* [What the exercise asks]
Search the listing for "Mailer" and copy every line where it appears.
======== Records shown ========
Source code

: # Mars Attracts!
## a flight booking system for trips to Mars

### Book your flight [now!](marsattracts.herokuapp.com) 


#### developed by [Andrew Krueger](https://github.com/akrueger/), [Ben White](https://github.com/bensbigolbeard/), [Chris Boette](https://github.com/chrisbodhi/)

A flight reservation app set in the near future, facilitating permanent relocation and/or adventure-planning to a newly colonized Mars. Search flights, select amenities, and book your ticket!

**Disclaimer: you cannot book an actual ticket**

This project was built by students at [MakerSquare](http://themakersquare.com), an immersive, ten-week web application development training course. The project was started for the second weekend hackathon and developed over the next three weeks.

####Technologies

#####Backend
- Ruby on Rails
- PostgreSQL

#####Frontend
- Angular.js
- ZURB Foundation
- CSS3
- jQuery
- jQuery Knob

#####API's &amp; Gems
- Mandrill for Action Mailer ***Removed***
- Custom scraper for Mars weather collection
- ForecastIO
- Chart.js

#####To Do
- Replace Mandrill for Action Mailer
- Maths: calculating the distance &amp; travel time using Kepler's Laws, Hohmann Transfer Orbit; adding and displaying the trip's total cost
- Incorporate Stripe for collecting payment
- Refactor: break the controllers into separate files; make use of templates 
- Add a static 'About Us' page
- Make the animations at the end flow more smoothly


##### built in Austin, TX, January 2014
========
* [Response to the task]
- Mandrill for Action Mailer ***Removed***
- Replace Mandrill for Action Mailer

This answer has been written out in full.